- Directed by: David C. Johnson
- Screenplay by: David C. Johnson Butch Robinson
- Story by: David Taylor David C. Johnson Butch Robinson
- Produced by: Butch Robinson Shelby Stone
- Starring: Eriq La Salle; Vondie Curtis-Hall; Ving Rhames; Kasi Lemmons; Leonard Thomas; Eric A. Payne;
- Cinematography: Ken Kelsch
- Edited by: Kevin Lee
- Music by: Mike Bearden
- Production company: 40 Acres and a Mule Filmworks
- Distributed by: Gramercy Pictures
- Release date: October 28, 1994;
- Running time: 86 minutes
- Country: United States
- Language: English
- Budget: $2 million
- Box office: $700 thousand (United States/Canada)

= Drop Squad =

Drop Squad (sometimes spelled as DROP Squad or D.R.O.P. Squad) is a 1994 American drama film directed by David C. Johnson and executive produced by Spike Lee via his production company 40 Acres and a Mule Filmworks. The plot depicts a team of African Americans who kidnap fellow black people who they feel have betrayed their community and seek to "deprogram" them so that they will change their ways. The acronym DROP stands for "Deprogramming and Restoration of Pride". The film has been described as "[p]art thriller, part social satire".

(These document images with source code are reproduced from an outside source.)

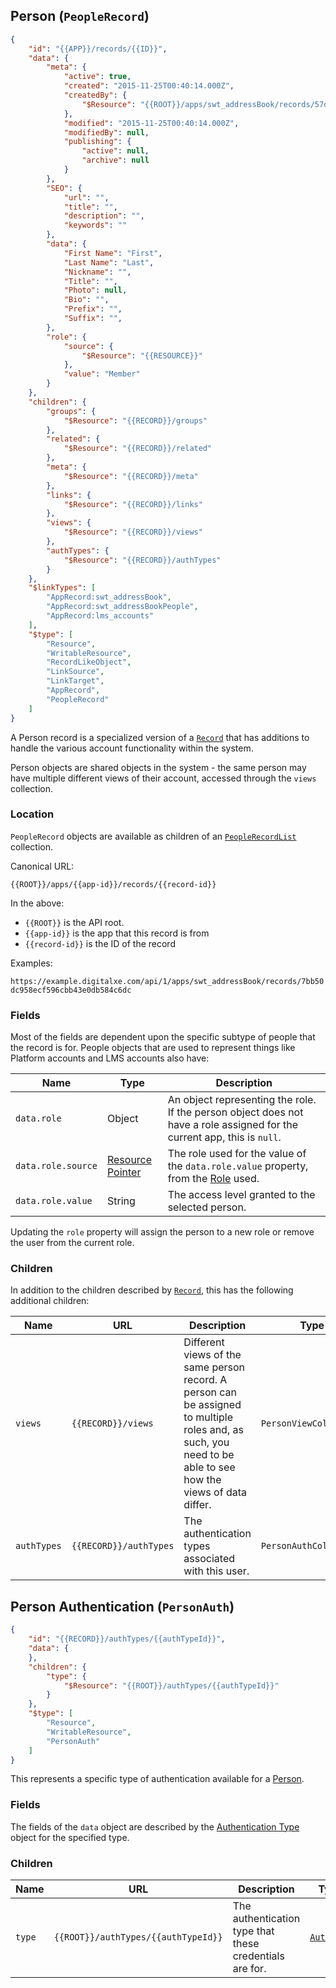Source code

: ## Person (``PeopleRecord``)

```json
{
    "id": "{{APP}}/records/{{ID}}",
    "data": {
        "meta": {
            "active": true,
            "created": "2015-11-25T00:40:14.000Z",
            "createdBy": {
                "$Resource": "{{ROOT}}/apps/swt_addressBook/records/57d1531fda6e4213b57482096efad00c"
            },
            "modified": "2015-11-25T00:40:14.000Z",
            "modifiedBy": null,
            "publishing": {
                "active": null,
                "archive": null
            }
        },
        "SEO": {
            "url": "",
            "title": "",
            "description": "",
            "keywords": ""
        },
        "data": {
            "First Name": "First",
            "Last Name": "Last",
            "Nickname": "",
            "Title": "",
            "Photo": null,
            "Bio": "",
            "Prefix": "",
            "Suffix": "",
        },
        "role": {
            "source": {
                "$Resource": "{{RESOURCE}}"
            },
            "value": "Member"
        }
    },
    "children": {
        "groups": {
            "$Resource": "{{RECORD}}/groups"
        },
        "related": {
            "$Resource": "{{RECORD}}/related"
        },
        "meta": {
            "$Resource": "{{RECORD}}/meta"
        },
        "links": {
            "$Resource": "{{RECORD}}/links"
        },
        "views": {
            "$Resource": "{{RECORD}}/views"
        },
        "authTypes": {
            "$Resource": "{{RECORD}}/authTypes"
        }
    },
    "$linkTypes": [
        "AppRecord:swt_addressBook",
        "AppRecord:swt_addressBookPeople",
        "AppRecord:lms_accounts"
    ],
    "$type": [
        "Resource",
        "WritableResource",
        "RecordLikeObject",
        "LinkSource",
        "LinkTarget",
        "AppRecord",
        "PeopleRecord"
    ]
}
```

A Person record is a specialized version of a [``Record``](#record-apprecord) that has additions to handle the various account functionality within the system.

Person objects are shared objects in the system - the same person may have multiple different views of their account, accessed through the ``views`` collection.

### Location

``PeopleRecord`` objects are available as children of an [``PeopleRecordList``](#collection-types) collection.

Canonical URL:

``{{ROOT}}/apps/{{app-id}}/records/{{record-id}}``

In the above:

* ``{{ROOT}}`` is the API root.
* ``{{app-id}}`` is the app that this record is from
* ``{{record-id}}`` is the ID of the record

Examples:

``https://example.digitalxe.com/api/1/apps/swt_addressBook/records/7bb50dc958ecf596cbb43e0db584c6dc``

### Fields

Most of the fields are dependent upon the specific subtype of people that the record is for. People objects that are used to represent things like Platform accounts and LMS accounts also have:

Name | Type | Description
--- | --- | ---
``data.role`` | Object | An object representing the role. If the person object does not have a role assigned for the current app, this is ``null``.
``data.role.source`` | [Resource Pointer](#resource-pointer) | The role used for the value of the ``data.role.value`` property, from the [Role](#role-role) used.
``data.role.value`` | String | The access level granted to the selected person.

Updating the ``role`` property will assign the person to a new role or remove the user from the current role.

### Children

In addition to the children described by [``Record``](#record-apprecord), this has the following additional children:

Name | URL | Description | Type
--- | --- | --- | ---
``views`` | ``{{RECORD}}/views`` | Different views of the same person record. A person can be assigned to multiple roles and, as such, you need to be able to see how the views of data differ. | ``PersonViewCollection``
``authTypes`` | ``{{RECORD}}/authTypes`` | The authentication types associated with this user. | ``PersonAuthCollection``

## Person Authentication (``PersonAuth``)

```json
{
    "id": "{{RECORD}}/authTypes/{{authTypeId}}",
    "data": {
    },
    "children": {
        "type": {
            "$Resource": "{{ROOT}}/authTypes/{{authTypeId}}"
        }
    },
    "$type": [
        "Resource",
        "WritableResource",
        "PersonAuth"
    ]
}
```

This represents a specific type of authentication available for a [Person](#person-peoplerecord).

### Fields

The fields of the ``data`` object are described by the [Authentication Type](#authentication-type-authtype) object for the specified type.

### Children

Name | URL | Description | Type
--- | --- | --- | ---
``type`` | ``{{ROOT}}/authTypes/{{authTypeId}}`` | The authentication type that these credentials are for. | [``AuthType``](#authentication-type-authtype)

The film was based in part on The Session, a 45-minute film Johnson produced in 1988 on a $20,000 budget, and ultimately derived from a short story by David C. Taylor titled "The Deprogrammer". Johnson described the differences between the two films as follows: "The short film was basically satire, an absurdist piece .... D.R.O.P. Squad, on the other hand, is realism. The characters have more at stake."

==Plot==
The film portrays an advertising executive, Bruford Jamison Jr. who is in charge of the "minority development division" for an advertising agency. Among the ad campaigns he is involved with is one for a malt liquor called "Mumblin' Jack", whose billboard depicts a woman in a skimpy bikini straddling a bottle, with the slogan "It Gits Ya Crazy!" Another ad campaign depicted in the film is a commercial filled with racial stereotypes (in which Spike Lee has a cameo) for a fried chicken restaurant's Gospel-Pak, which offers a Bible verse printed on every napkin. Bruford's sister Lenora (Nicole Powell) calls in the Drop Squad to deprogram him. Bruford winds up being subjected to three weeks of psychological and physical brutality. Among the other persons who are shown being subjected to the deprogramming are a corrupt politician and a drug dealer.

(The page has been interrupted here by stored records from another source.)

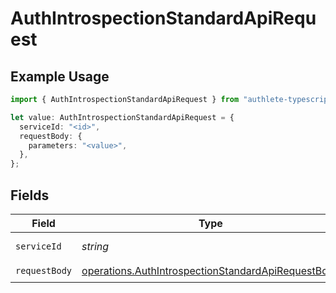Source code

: # AuthIntrospectionStandardApiRequest

## Example Usage

```typescript
import { AuthIntrospectionStandardApiRequest } from "authlete-typescript-sdk/models/operations";

let value: AuthIntrospectionStandardApiRequest = {
  serviceId: "<id>",
  requestBody: {
    parameters: "<value>",
  },
};
```

## Fields

| Field                                                                                                                    | Type                                                                                                                     | Required                                                                                                                 | Description                                                                                                              |
| ------------------------------------------------------------------------------------------------------------------------ | ------------------------------------------------------------------------------------------------------------------------ | ------------------------------------------------------------------------------------------------------------------------ | ------------------------------------------------------------------------------------------------------------------------ |
| `serviceId`                                                                                                              | *string*                                                                                                                 | :heavy_check_mark:                                                                                                       | A service ID.                                                                                                            |
| `requestBody`                                                                                                            | [operations.AuthIntrospectionStandardApiRequestBody](../../models/operations/authintrospectionstandardapirequestbody.md) | :heavy_check_mark:                                                                                                       | N/A                                                                                                                      |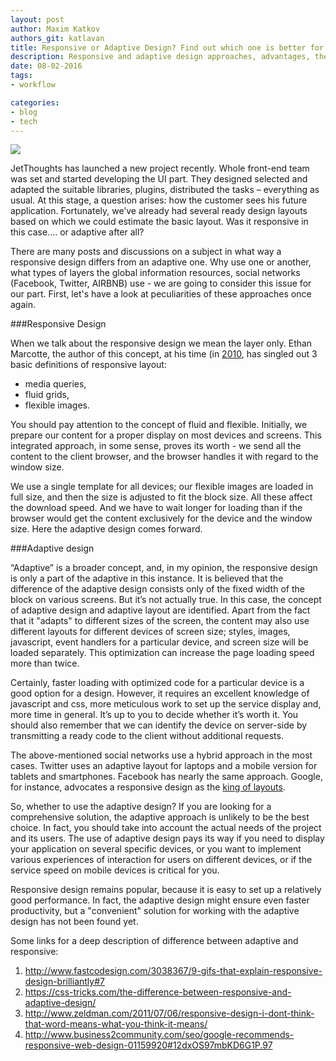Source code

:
 ```yaml
---
layout: post
author: Maxim Katkov
authors_git: katlavan
title: Responsive or Adaptive Design? Find out which one is better for you
description: Responsive and adaptive design approaches, advantages, the cases to use.
date: 08-02-2016
tags:
- workflow

categories:
- blog
- tech
---
```


<img src="https://cloud.githubusercontent.com/assets/5908100/12886992/0e68ffe0-ce7a-11e5-83c9-1ac8c750e479.jpg" class="left" style="margin-right: 1em;" />



JetThoughts has launched a new project recently. Whole front-end team was set and started developing the UI part. They designed selected and adapted the suitable libraries, plugins, distributed the tasks – everything as usual. At this stage, a question arises: how the customer sees his future application.  Fortunately, we’ve already had several ready design layouts based on which we could estimate the basic layout. Was it responsive in this case.... or adaptive after all?

There are many posts and discussions on a subject in what way a responsive design differs from an adaptive one. Why use one or another, what types of layers the global information resources, social networks (Facebook, Twitter, AIRBNB) use - we are going to consider this issue for our part. First, let's have a look at peculiarities of these approaches once again.

<!--cut-->

###Responsive Design 

When we talk about the responsive design we mean the layer only. Ethan Marcotte, the author of this concept, at his time (in [2010](http://alistapart.com/article/responsive-web-design), has singled out 3 basic definitions of responsive layout:
- media queries, 
- fluid grids, 
- flexible images.
 

You should pay attention to the concept of fluid and flexible. Initially, we prepare our content for a proper display on most devices and screens. This integrated approach, in some sense, proves its worth - we send all the content to the client browser, and the browser handles it with regard to the window size. 

We use a single template for all devices; our flexible images are loaded in full size, and then the size is adjusted to fit the block size. All these affect the download speed. And we have to wait longer for loading than if the browser would get the content exclusively for the device and the window size. Here the adaptive design comes forward.

###Adaptive design

“Adaptive” is a broader concept, and, in my opinion, the responsive design is only a part of the adaptive in this instance. It is believed that the difference of the adaptive design consists only of the fixed width of the block on various screens. But it’s not actually true. In this case, the concept of adaptive design and adaptive layout are identified. Apart from the fact that it "adapts" to different sizes of the screen, the content may also use different layouts for different devices of screen size; styles, images, javascript, event handlers for a particular device, and screen size will be loaded separately. This optimization can increase the page loading speed more than twice.
	
Certainly, faster loading with optimized code for a particular device is a good option for a design. However, it requires an excellent knowledge of javascript and css, more meticulous work to set up the service display and, more time in general. It’s up to you to decide whether it’s worth it. You should also remember that we can identify the device on server-side by transmitting a ready code to the client without additional requests.

The above-mentioned social networks use a hybrid approach in the most cases. Twitter uses an adaptive layout for laptops and a mobile version for tablets and smartphones. Facebook has nearly the same approach. Google, for instance, advocates a responsive design as the [king of layouts](http://www.socialmediatoday.com/technology-data/2015-02-18/why-google-recommends-responsive-web-design). 

So, whether to use the adaptive design? If you are looking for a comprehensive solution, the adaptive approach is unlikely to be the best choice. In fact, you should take into account the actual needs of the project and its users. The use of adaptive design pays its way if you need to display your application on several specific devices, or you want to implement various experiences of interaction for users on different devices, or if the service speed on mobile devices is critical for you.

Responsive design remains popular, because it is easy to set up a relatively good performance. In fact, the adaptive design might ensure even faster productivity, but a "convenient" solution for working with the adaptive design has not been found yet. 


Some links for a deep description of difference between adaptive and responsive:

1. http://www.fastcodesign.com/3038367/9-gifs-that-explain-responsive-design-brilliantly#7
2. https://css-tricks.com/the-difference-between-responsive-and-adaptive-design/
3. http://www.zeldman.com/2011/07/06/responsive-design-i-dont-think-that-word-means-what-you-think-it-means/
4. http://www.business2community.com/seo/google-recommends-responsive-web-design-01159920#12dxOS97mbKD6G1P.97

The film also depicts a conflict among the members of the Drop Squad as to the tactics they should use. Rocky, the squad's leader, believes in using only nonviolent tactics, such as "subjecting them to a barrage of slides, posters, slogans and family photographs in hopes of restoring their sense of community", while Garvey believes that harsher methods have become necessary.

==Cast==
- Eriq La Salle as Bruford Jamison, Jr.
- Vondie Curtis-Hall as Rocky Seavers
- Ving Rhames as Garvey
- Kasi Lemmons as June Vanderpool
- Leonard Thomas as XB
- Nicole Powell as Lenora Jamison
- Eric A. Payne as Stokely
- Crystal Fox as Zora
- Vanessa Estelle Williams as Mali

==Response==
The film opened on 163 screens in the United States and Canada and grossed $348,192 in its opening weekend and a total of $734,693. The movie was dropped from the theaters it played when the movie Drop Zone was released weeks later.

Drop Squad has been suggested as a possible influence on Spike Lee's 2000 film Bamboozled.